Solicitor who caused 25 claims on compensation fund struck off


SDT: Solicitor did not engage

The Solicitors Disciplinary Tribunal (SDT) has struck off a solicitor whose conduct has led to 25 claims on the SRA Compensation Fund totalling £750,000.

Aziz-Ur Rehman was formally found to have dishonestly made improper transfers of “at least” £198,000 from money meant to be used in conveyancing transactions, but the tribunal indicated that more had likely been taken.

Mr Rehman, admitted in March 2009, began trading as a sole principal in July 2009 from Morgan Mark Solicitors in Ilford, Essex. An immigration lawyer, he employed two solicitors to handle conveyancing, which made up 85-90% of the firm’s work.

The Solicitors Regulation Authority (SRA) received a complaint in April 2019 about Morgan Mark’s “facilitation of an unregulated investment scheme in which the investors (mainly overseas) could buy a room in a ‘soon to be refurbished’ care home”, the tribunal heard.

“The intent was that the care home would be furbished, and residents would then be found, which would then provide a yield to those who had purchased or invested in a room.”

A forensic investigation officer (FIO) from the SRA visited the firm and reviewed several conveyancing files involving the purchase of bedrooms in hotels, student accommodation and care homes by overseas clients.

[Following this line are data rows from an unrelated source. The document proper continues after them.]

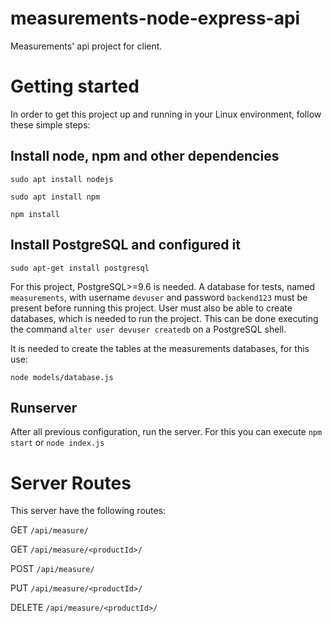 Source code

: # measurements-node-express-api
Measurements' api project for client.

# Getting started
In order to get this project up and running in your Linux environment, follow these simple steps:

## Install node, npm and other dependencies

`sudo apt install nodejs`

`sudo apt install npm`

`npm install`

## Install PostgreSQL and configured it

`sudo apt-get install postgresql`

For this project, PostgreSQL>=9.6 is needed. A database for tests, named `measurements`, with username `devuser` and password `backend123` must be present before running this project. User must also be able to create databases, which is needed to run the project. This can be done executing the command `alter user devuser createdb` on a PostgreSQL shell.

It is needed to create the tables at the measurements databases, for this use:

`node models/database.js`

## Runserver

After all previous configuration, run the server. For this you can execute `npm start` or `node index.js`

# Server Routes

This server have the following routes:

GET 	`/api/measure/`

GET 	`/api/measure/<productId>/`

POST 	`/api/measure/`

PUT 	`/api/measure/<productId>/`
	
DELETE 	`/api/measure/<productId>/`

The FIO’s concerns included the inadequacy of anti-money laundering checks and Mr Rehman’s explanation that the firm’s books of account had only been completed to six weeks earlier because the bookkeeper was on leave.

When the FIO returned to the firm a month later, he was told that Mr Rehman had gone to Pakistan “on short notice due to a family emergency”; a week later, the solicitor emailed the FIO to say he was not sure when he would be returning to the UK, even though nobody else had access to the firm’s bank accounts or books of account.

After Mr Rehman failed to respond to statutory notices requiring him to produce books of account, bank accounts and client ledgers, the SRA closed down the firm in August 2019.

The resulting investigation found the balance on client account was £3,200 when it should have been the £201,800 received for purchases in seven conveyancing transactions; the money was sent the previous month to three people unconnected with the transactions.

The SDT said that “at no stage” during the SRA’s investigation or the tribunal proceedings had Mr Rehman “provided a response to the allegations that he faced or any explanation of the matters under investigation”.

He was neither present nor represented at the hearing last month.

He was found to have acted dishonestly in causing or allowing improper transfers of at least £198,000 from the firm’s client account and in causing or allowing some of that money to be “misused and/or misappropriated”.

The SDT said the FIO examined only seven client files and, whilst it “did not speculate as to the true amount of client funds that were misused and/or misappropriated”, it noted that by 2 December 2021, the SRA had received 25 claims on the Compensation Fund from former clients totalling £751,989.

The tribunal said Mr Rehman was “an experienced solicitor of 10 years qualification” as well as COLP, COFA and money laundering reporting officer at his firm.

“It mattered not to the tribunal how the client monies were used by Mr Rehman; the fact remained that they were not used in accordance with client instructions in that they had deposited those funds with the intention of purchasing property, and the monies were dissipated without being applied for that purpose.”

The SDT said it had found dishonesty proved with regard to “numerous transactions over a six-week period in 2019”. Mr Rehman was struck off and ordered to pay costs of £25,300.